YOUR ASSIGNMENT: Quote all of the data below exactly, please.

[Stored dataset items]
====

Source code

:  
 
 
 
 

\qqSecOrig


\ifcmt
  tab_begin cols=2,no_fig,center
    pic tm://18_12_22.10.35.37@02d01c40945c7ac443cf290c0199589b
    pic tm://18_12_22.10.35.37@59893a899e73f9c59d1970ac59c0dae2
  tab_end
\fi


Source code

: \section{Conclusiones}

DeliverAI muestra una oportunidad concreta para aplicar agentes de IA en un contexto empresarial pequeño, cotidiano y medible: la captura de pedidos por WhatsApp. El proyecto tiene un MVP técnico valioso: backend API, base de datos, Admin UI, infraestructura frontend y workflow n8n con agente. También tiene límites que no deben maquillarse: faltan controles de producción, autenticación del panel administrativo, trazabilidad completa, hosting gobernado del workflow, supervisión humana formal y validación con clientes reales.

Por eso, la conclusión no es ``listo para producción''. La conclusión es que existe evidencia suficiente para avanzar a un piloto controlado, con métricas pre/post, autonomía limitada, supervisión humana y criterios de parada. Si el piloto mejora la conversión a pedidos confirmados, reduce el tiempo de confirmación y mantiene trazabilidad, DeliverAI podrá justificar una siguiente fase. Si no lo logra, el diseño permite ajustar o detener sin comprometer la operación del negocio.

====

RESULT OF THIS EXERCISE:
Source code

:  
 
 
 
 

\qqSecOrig


\ifcmt
  tab_begin cols=2,no_fig,center
    pic tm://18_12_22.10.35.37@02d01c40945c7ac443cf290c0199589b
    pic tm://18_12_22.10.35.37@59893a899e73f9c59d1970ac59c0dae2
  tab_end
\fi


Source code

: \section{Conclusiones}

DeliverAI muestra una oportunidad concreta para aplicar agentes de IA en un contexto empresarial pequeño, cotidiano y medible: la captura de pedidos por WhatsApp. El proyecto tiene un MVP técnico valioso: backend API, base de datos, Admin UI, infraestructura frontend y workflow n8n con agente. También tiene límites que no deben maquillarse: faltan controles de producción, autenticación del panel administrativo, trazabilidad completa, hosting gobernado del workflow, supervisión humana formal y validación con clientes reales.

Por eso, la conclusión no es ``listo para producción''. La conclusión es que existe evidencia suficiente para avanzar a un piloto controlado, con métricas pre/post, autonomía limitada, supervisión humana y criterios de parada. Si el piloto mejora la conversión a pedidos confirmados, reduce el tiempo de confirmación y mantiene trazabilidad, DeliverAI podrá justificar una siguiente fase. Si no lo logra, el diseño permite ajustar o detener sin comprometer la operación del negocio.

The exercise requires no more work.